DATA:
▼▼▼

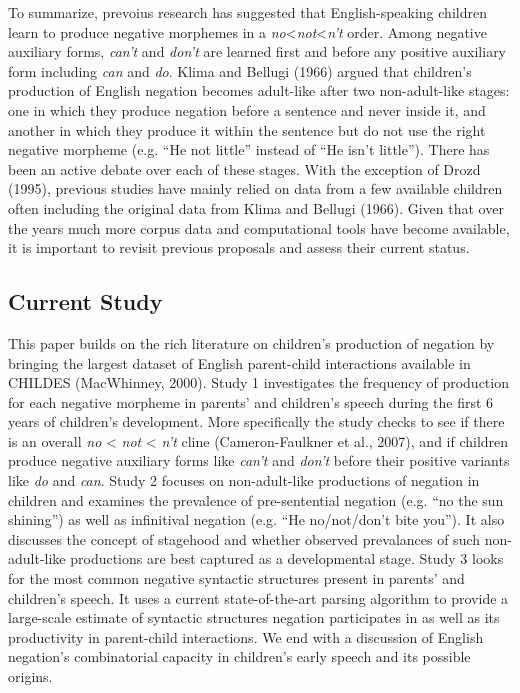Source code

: \documentclass[man,floatsintext,draftall]{apa6}
\begin{document}
To summarize, prevoius research has suggested that English-speaking children learn to produce negative morphemes in a \emph{no}\textless{}\emph{not}\textless{}\emph{n't} order. Among negative auxiliary forms, \emph{can't} and \emph{don't} are learned first and before any positive auxiliary form including \emph{can} and \emph{do}. Klima and Bellugi (1966) argued that children's production of English negation becomes adult-like after two non-adult-like stages: one in which they produce negation before a sentence and never inside it, and another in which they produce it within the sentence but do not use the right negative morpheme (e.g. \enquote{He not little} instead of \enquote{He isn't little}). There has been an active debate over each of these stages. With the exception of Drozd (1995), previous studies have mainly relied on data from a few available children often including the original data from Klima and Bellugi (1966). Given that over the years much more corpus data and computational tools have become available, it is important to revisit previous proposals and assess their current status.

\hypertarget{current-study}{%
\subsection{Current Study}\label{current-study}}

This paper builds on the rich literature on children's production of negation by bringing the largest dataset of English parent-child interactions available in CHILDES (MacWhinney, 2000). Study 1 investigates the frequency of production for each negative morpheme in parents' and children's speech during the first 6 years of children's development. More specifically the study checks to see if there is an overall \emph{no} \textless{} \emph{not} \textless{} \emph{n't} cline (Cameron-Faulkner et al., 2007), and if children produce negative auxiliary forms like \emph{can't} and \emph{don't} before their positive variants like \emph{do} and \emph{can}. Study 2 focuses on non-adult-like productions of negation in children and examines the prevalence of pre-sentential negation (e.g. \enquote{no the sun shining}) as well as infinitival negation (e.g. \enquote{He no/not/don't bite you}). It also discusses the concept of stagehood and whether observed prevalances of such non-adult-like productions are best captured as a developmental stage. Study 3 looks for the most common negative syntactic structures present in parents' and children's speech. It uses a current state-of-the-art parsing algorithm to provide a large-scale estimate of syntactic structures negation participates in as well as its productivity in parent-child interactions. We end with a discussion of English negation's combinatorial capacity in children's early speech and its possible origins.
\end{document}
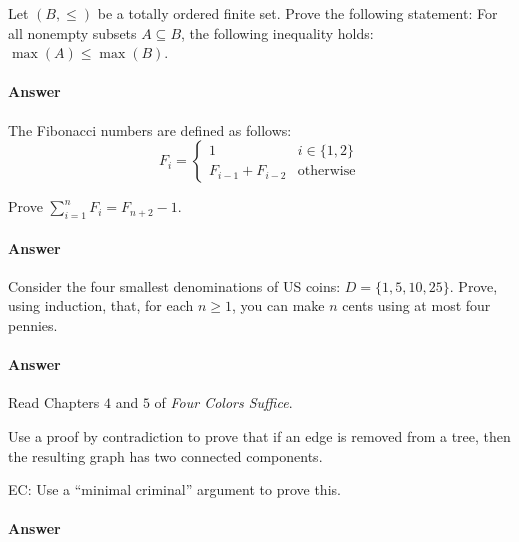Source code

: \documentclass{article}
\begin{document}
Let $(B,\leq)$ be a totally ordered finite set. Prove the following
statement: For all nonempty subsets $A \subseteq B$, the following inequality
holds: $\max(A) \leq \max(B)$.

\paragraph{Answer}


\collab{\todo{}} 

The Fibonacci numbers are defined as follows:
$$
    F_i = \begin{cases}
            1 & i \in \{1,2\} \\
            F_{i-1}+F_{i-2} & \text{otherwise}
          \end{cases}
$$

Prove $\sum_{i=1}^n F_i = F_{n+2}-1$.

\paragraph{Answer}


\collab{\todo{}} 

Consider the four smallest denominations of US coins: $D=\{1,5,10,25\}$.  Prove, using
induction, that, for each $n \geq 1$, you can make $n$ cents using at most four
pennies.

\paragraph{Answer}


\collab{\todo{}} 

Read Chapters $4$ and $5$ of \emph{Four Colors Suffice}.

Use a proof by contradiction to prove that if an edge is removed from a
tree, then the resulting graph has two connected components.

EC:
Use a ``minimal criminal'' argument to prove this.

        \paragraph{Answer}


% 
% 
\end{document}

▲▲▲

PROBLEM TO SOLVE: With the line containing "Let $(B,\leq)$ be" as the first and the last line above as the final one, copy those lines exactly and no others.

WRITTEN RESPONSE:
Let $(B,\leq)$ be a totally ordered finite set. Prove the following
statement: For all nonempty subsets $A \subseteq B$, the following inequality
holds: $\max(A) \leq \max(B)$.

\paragraph{Answer}


\collab{\todo{}} 

The Fibonacci numbers are defined as follows:
$$
    F_i = \begin{cases}
            1 & i \in \{1,2\} \\
            F_{i-1}+F_{i-2} & \text{otherwise}
          \end{cases}
$$

Prove $\sum_{i=1}^n F_i = F_{n+2}-1$.

\paragraph{Answer}


\collab{\todo{}} 

Consider the four smallest denominations of US coins: $D=\{1,5,10,25\}$.  Prove, using
induction, that, for each $n \geq 1$, you can make $n$ cents using at most four
pennies.

\paragraph{Answer}


\collab{\todo{}} 

Read Chapters $4$ and $5$ of \emph{Four Colors Suffice}.

Use a proof by contradiction to prove that if an edge is removed from a
tree, then the resulting graph has two connected components.

EC:
Use a ``minimal criminal'' argument to prove this.

        \paragraph{Answer}


% 
% 
\end{document}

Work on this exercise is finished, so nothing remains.